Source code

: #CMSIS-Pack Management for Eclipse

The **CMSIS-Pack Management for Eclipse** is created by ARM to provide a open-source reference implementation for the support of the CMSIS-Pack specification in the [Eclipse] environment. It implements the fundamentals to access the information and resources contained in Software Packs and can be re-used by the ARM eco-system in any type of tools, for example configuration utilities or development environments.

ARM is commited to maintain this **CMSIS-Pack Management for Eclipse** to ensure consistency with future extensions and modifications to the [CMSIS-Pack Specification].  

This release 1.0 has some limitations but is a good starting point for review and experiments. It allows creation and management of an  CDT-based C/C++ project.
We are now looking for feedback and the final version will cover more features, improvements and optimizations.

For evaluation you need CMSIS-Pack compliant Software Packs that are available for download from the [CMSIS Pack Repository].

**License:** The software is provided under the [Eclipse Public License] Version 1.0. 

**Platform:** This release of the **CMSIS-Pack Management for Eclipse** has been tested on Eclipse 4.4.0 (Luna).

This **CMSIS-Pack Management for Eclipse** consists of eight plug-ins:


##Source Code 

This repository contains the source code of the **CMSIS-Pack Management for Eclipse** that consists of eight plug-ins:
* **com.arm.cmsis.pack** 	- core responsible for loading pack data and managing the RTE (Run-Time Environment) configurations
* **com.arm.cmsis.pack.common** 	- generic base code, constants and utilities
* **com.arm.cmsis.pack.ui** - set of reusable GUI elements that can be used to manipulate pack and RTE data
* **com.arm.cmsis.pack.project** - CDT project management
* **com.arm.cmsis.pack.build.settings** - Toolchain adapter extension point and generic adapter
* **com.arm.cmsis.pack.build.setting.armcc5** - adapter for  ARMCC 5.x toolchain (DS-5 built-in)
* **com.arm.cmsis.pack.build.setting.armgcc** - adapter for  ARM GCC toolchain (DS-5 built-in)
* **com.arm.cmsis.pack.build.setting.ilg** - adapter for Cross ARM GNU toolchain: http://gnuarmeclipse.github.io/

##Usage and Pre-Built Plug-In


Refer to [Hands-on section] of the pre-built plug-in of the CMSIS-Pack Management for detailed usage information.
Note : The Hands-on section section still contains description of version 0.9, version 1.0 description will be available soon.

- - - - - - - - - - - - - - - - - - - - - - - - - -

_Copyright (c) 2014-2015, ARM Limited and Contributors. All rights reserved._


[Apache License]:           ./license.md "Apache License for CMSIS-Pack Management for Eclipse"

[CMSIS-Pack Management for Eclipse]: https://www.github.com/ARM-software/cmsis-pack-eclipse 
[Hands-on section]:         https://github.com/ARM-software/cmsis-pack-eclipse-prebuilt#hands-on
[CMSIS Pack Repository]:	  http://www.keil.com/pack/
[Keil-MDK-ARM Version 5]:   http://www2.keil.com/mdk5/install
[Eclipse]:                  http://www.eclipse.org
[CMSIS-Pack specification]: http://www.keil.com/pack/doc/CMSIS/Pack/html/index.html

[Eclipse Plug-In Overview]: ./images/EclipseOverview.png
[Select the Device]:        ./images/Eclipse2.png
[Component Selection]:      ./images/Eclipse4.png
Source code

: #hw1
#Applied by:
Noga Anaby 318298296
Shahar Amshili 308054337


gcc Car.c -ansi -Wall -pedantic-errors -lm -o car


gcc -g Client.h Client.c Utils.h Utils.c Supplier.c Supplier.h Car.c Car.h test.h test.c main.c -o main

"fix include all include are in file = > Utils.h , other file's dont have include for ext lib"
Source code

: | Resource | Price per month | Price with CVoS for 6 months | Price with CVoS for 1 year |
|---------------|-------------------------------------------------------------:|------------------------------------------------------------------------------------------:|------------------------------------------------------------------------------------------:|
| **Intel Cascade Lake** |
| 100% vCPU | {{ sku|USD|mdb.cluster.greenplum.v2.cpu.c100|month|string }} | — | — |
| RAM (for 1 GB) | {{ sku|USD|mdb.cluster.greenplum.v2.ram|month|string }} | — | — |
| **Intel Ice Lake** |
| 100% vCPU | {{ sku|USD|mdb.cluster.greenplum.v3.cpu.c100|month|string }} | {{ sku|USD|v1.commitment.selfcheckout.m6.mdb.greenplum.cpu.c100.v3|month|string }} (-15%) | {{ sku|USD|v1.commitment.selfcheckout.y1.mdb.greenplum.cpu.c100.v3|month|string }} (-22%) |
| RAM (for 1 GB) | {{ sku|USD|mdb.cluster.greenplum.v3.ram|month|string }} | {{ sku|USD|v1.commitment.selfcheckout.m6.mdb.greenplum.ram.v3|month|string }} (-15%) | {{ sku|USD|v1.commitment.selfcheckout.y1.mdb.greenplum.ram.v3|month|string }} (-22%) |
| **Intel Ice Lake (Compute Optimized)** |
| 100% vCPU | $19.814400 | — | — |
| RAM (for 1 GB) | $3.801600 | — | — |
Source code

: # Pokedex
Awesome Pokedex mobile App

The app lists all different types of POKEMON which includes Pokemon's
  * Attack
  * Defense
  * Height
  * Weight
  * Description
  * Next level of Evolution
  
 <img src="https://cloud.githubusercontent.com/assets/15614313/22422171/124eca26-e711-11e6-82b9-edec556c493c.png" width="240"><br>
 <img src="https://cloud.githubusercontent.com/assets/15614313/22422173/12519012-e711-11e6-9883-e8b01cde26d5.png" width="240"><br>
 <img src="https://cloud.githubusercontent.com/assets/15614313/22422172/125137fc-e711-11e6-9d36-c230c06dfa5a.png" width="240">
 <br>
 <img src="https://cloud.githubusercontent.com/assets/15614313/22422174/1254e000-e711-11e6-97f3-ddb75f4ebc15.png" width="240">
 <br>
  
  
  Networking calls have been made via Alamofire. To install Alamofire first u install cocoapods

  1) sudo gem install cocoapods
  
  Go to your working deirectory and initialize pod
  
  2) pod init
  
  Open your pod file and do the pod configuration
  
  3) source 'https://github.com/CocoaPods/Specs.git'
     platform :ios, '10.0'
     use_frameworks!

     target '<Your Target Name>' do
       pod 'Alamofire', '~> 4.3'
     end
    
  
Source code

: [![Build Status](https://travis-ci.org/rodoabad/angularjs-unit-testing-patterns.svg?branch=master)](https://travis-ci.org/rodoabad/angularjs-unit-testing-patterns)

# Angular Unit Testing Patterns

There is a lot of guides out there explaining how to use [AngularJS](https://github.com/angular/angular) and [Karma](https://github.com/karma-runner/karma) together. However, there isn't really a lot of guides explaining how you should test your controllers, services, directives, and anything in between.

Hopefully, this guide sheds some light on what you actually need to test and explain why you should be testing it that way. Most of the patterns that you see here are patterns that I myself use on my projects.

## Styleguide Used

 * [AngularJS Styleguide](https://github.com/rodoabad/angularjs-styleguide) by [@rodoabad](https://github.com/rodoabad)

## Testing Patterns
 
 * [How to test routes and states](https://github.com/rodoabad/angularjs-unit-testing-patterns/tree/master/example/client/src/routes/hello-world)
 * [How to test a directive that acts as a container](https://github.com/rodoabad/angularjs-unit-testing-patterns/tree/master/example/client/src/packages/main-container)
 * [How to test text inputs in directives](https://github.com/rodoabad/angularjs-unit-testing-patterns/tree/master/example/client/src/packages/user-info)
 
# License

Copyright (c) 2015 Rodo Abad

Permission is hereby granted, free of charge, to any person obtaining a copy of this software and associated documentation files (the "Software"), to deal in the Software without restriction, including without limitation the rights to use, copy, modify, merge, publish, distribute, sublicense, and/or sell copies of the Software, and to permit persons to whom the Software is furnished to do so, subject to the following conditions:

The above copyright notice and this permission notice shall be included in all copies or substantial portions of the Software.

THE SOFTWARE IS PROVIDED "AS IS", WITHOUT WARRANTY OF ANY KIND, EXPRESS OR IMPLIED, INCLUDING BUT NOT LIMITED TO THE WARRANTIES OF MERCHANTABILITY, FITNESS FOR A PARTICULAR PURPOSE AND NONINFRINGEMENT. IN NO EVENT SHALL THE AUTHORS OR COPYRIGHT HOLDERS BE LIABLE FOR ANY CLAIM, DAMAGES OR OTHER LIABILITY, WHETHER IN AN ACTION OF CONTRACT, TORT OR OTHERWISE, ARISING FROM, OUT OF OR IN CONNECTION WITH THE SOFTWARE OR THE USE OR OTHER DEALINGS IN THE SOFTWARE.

..............................

Only the lines from the start of the material through the line bearing "and generic adapter" are needed, restated exactly, with both end lines included.

Reply -
Source code

: #CMSIS-Pack Management for Eclipse

The **CMSIS-Pack Management for Eclipse** is created by ARM to provide a open-source reference implementation for the support of the CMSIS-Pack specification in the [Eclipse] environment. It implements the fundamentals to access the information and resources contained in Software Packs and can be re-used by the ARM eco-system in any type of tools, for example configuration utilities or development environments.

ARM is commited to maintain this **CMSIS-Pack Management for Eclipse** to ensure consistency with future extensions and modifications to the [CMSIS-Pack Specification].  

This release 1.0 has some limitations but is a good starting point for review and experiments. It allows creation and management of an  CDT-based C/C++ project.
We are now looking for feedback and the final version will cover more features, improvements and optimizations.

For evaluation you need CMSIS-Pack compliant Software Packs that are available for download from the [CMSIS Pack Repository].

**License:** The software is provided under the [Eclipse Public License] Version 1.0. 

**Platform:** This release of the **CMSIS-Pack Management for Eclipse** has been tested on Eclipse 4.4.0 (Luna).

This **CMSIS-Pack Management for Eclipse** consists of eight plug-ins:


##Source Code 

This repository contains the source code of the **CMSIS-Pack Management for Eclipse** that consists of eight plug-ins:
* **com.arm.cmsis.pack** 	- core responsible for loading pack data and managing the RTE (Run-Time Environment) configurations
* **com.arm.cmsis.pack.common** 	- generic base code, constants and utilities
* **com.arm.cmsis.pack.ui** - set of reusable GUI elements that can be used to manipulate pack and RTE data
* **com.arm.cmsis.pack.project** - CDT project management
* **com.arm.cmsis.pack.build.settings** - Toolchain adapter extension point and generic adapter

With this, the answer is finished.